Dufallo's hook into all these conversations stems from his conducting of their works, some situation where he was engaged, but he also studied with for example with Boulez in Basel, composition, relating how Pierre would first analyze a work before it was conceived for the problems of conducting.
The late Earle Brown expounds on the influence of Pollock and Calder in trying to create a similar situation in music, not improvisation so much as a looser conception through graphic notation and instruction. Having the right conductor helps as well someone willing to take the chances and not afraid of the performative "freedoms" and explaining this to musicians who mostly would simply rather just play.

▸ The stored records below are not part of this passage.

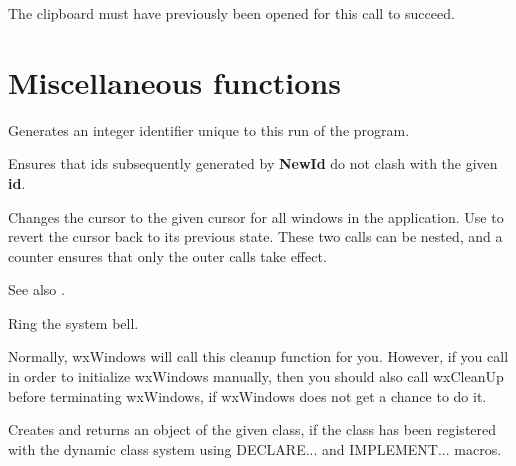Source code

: The clipboard must have previously been opened for this call to succeed.

\section{Miscellaneous functions}\label{miscellany}



Generates an integer identifier unique to this run of the program.



Ensures that ids subsequently generated by {\bf NewId} do not clash with
the given {\bf id}.

\label{wxbeginbusycursor}


Changes the cursor to the given cursor for all windows in the application.
Use  to revert the cursor back
to its previous state. These two calls can be nested, and a counter
ensures that only the outer calls take effect.

See also .



Ring the system bell.

\label{wxcleanup}


Normally, wxWindows will call this cleanup function for you. However, if
you call  in order to initialize wxWindows
manually, then you should also call wxCleanUp before terminating wxWindows,
if wxWindows does not get a chance to do it.

\label{wxcreatedynamicobject}


Creates and returns an object of the given class, if the class has been
registered with the dynamic class system using DECLARE... and IMPLEMENT... macros.


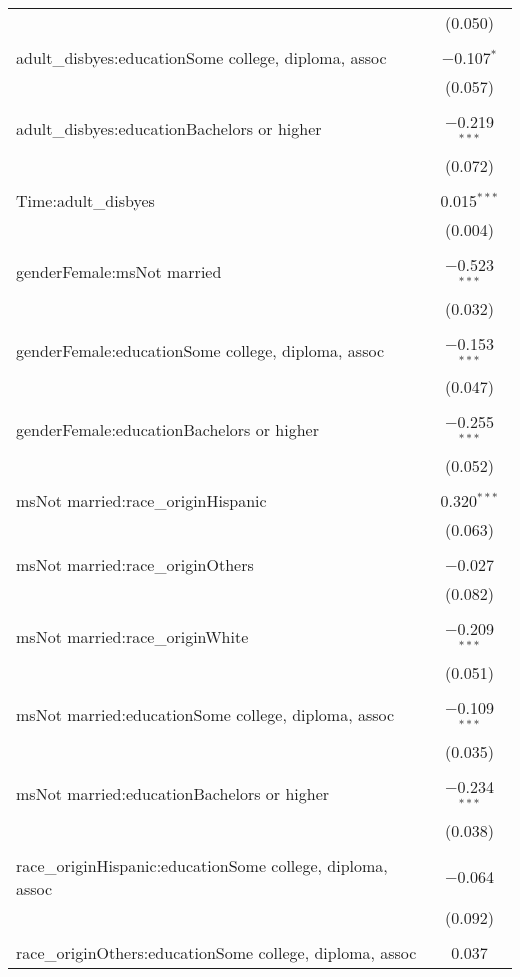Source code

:\begin{table}[!htbp]
\begin{tabular}{@{\extracolsep{5pt}}lc}
  & (0.050) \\ 
  & \\ 
 adult\_disbyes:educationSome college, diploma, assoc & $-$0.107$^{*}$ \\ 
  & (0.057) \\ 
  & \\ 
 adult\_disbyes:educationBachelors or higher & $-$0.219$^{***}$ \\ 
  & (0.072) \\ 
  & \\ 
 Time:adult\_disbyes & 0.015$^{***}$ \\ 
  & (0.004) \\ 
  & \\ 
 genderFemale:msNot married & $-$0.523$^{***}$ \\ 
  & (0.032) \\ 
  & \\ 
 genderFemale:educationSome college, diploma, assoc & $-$0.153$^{***}$ \\ 
  & (0.047) \\ 
  & \\ 
 genderFemale:educationBachelors or higher & $-$0.255$^{***}$ \\ 
  & (0.052) \\ 
  & \\ 
 msNot married:race\_originHispanic & 0.320$^{***}$ \\ 
  & (0.063) \\ 
  & \\ 
 msNot married:race\_originOthers & $-$0.027 \\ 
  & (0.082) \\ 
  & \\ 
 msNot married:race\_originWhite & $-$0.209$^{***}$ \\ 
  & (0.051) \\ 
  & \\ 
 msNot married:educationSome college, diploma, assoc & $-$0.109$^{***}$ \\ 
  & (0.035) \\ 
  & \\ 
 msNot married:educationBachelors or higher & $-$0.234$^{***}$ \\ 
  & (0.038) \\ 
  & \\ 
 race\_originHispanic:educationSome college, diploma, assoc & $-$0.064 \\ 
  & (0.092) \\ 
  & \\ 
 race\_originOthers:educationSome college, diploma, assoc & 0.037 \\ 

\end{tabular}
\end{table}
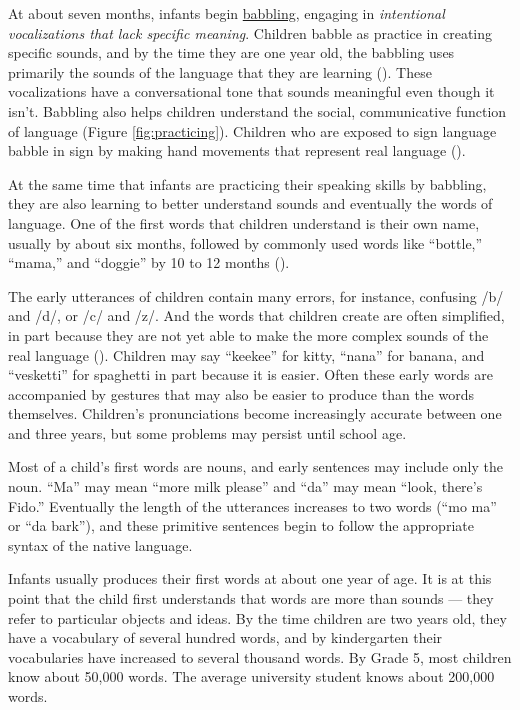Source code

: \documentclass[
]{krantz}
\begin{document}
At about seven months, infants begin \hyperref[babbling]{babbling}, engaging in \emph{intentional vocalizations that lack specific meaning}. Children babble as practice in creating specific sounds, and by the time they are one year old, the babbling uses primarily the sounds of the language that they are learning (). These vocalizations have a conversational tone that sounds meaningful even though it isn't. Babbling also helps children understand the social, communicative function of language (Figure \ref{fig:practicing}). Children who are exposed to sign language babble in sign by making hand movements that represent real language ().

At the same time that infants are practicing their speaking skills by babbling, they are also learning to better understand sounds and eventually the words of language. One of the first words that children understand is their own name, usually by about six months, followed by commonly used words like ``bottle,'' ``mama,'' and ``doggie'' by 10 to 12 months ().

The early utterances of children contain many errors, for instance, confusing /b/ and /d/, or /c/ and /z/. And the words that children create are often simplified, in part because they are not yet able to make the more complex sounds of the real language (). Children may say ``keekee'' for kitty, ``nana'' for banana, and ``vesketti'' for spaghetti in part because it is easier. Often these early words are accompanied by gestures that may also be easier to produce than the words themselves. Children's pronunciations become increasingly accurate between one and three years, but some problems may persist until school age.

Most of a child's first words are nouns, and early sentences may include only the noun. ``Ma'' may mean ``more milk please'' and ``da'' may mean ``look, there's Fido.'' Eventually the length of the utterances increases to two words (``mo ma'' or ``da bark''), and these primitive sentences begin to follow the appropriate syntax of the native language.

Infants usually produces their first words at about one year of age. It is at this point that the child first understands that words are more than sounds --- they refer to particular objects and ideas. By the time children are two years old, they have a vocabulary of several hundred words, and by kindergarten their vocabularies have increased to several thousand words. By Grade 5, most children know about 50,000 words. The average university student knows about 200,000 words.
\end{document}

I liked the conversation with Bernard Rands,and I've heard very little of his music, but I feel I know his work more; this dialogue was more the "workshop" how he worked, what he got out of whomever, Berio was his teacher mentor.
Darmstadt seminars seem to be an issue here who was there when and how, and it did produce more than enough premieres of the new. Dufallo's interesting question he places in the proceedings here is what is you DNA, your signature, where is it, and where is it found. The answer is that everyone seemed to have one as Stockhausen and Kagel but it was rather opaque on where it could have come from.We learn also who are have been good teachers, not all sorry to say,some are merely guidance counselors,finding places, venues for performance to occur. We also learn that composers really work together on the same pieces, conceptions, influenced by the "Other", another persona, but for example Schoenberg could not have written Boulez's "structure" for two pianos, nor could Berio have written "Aura" by Maderna. The crossings is perhaps interesting, to see where creative breaks, and another voice begins. There is much in terms of places and events, concerts, much documentary facts herein, and still better a "read" than a biography on the personas herein.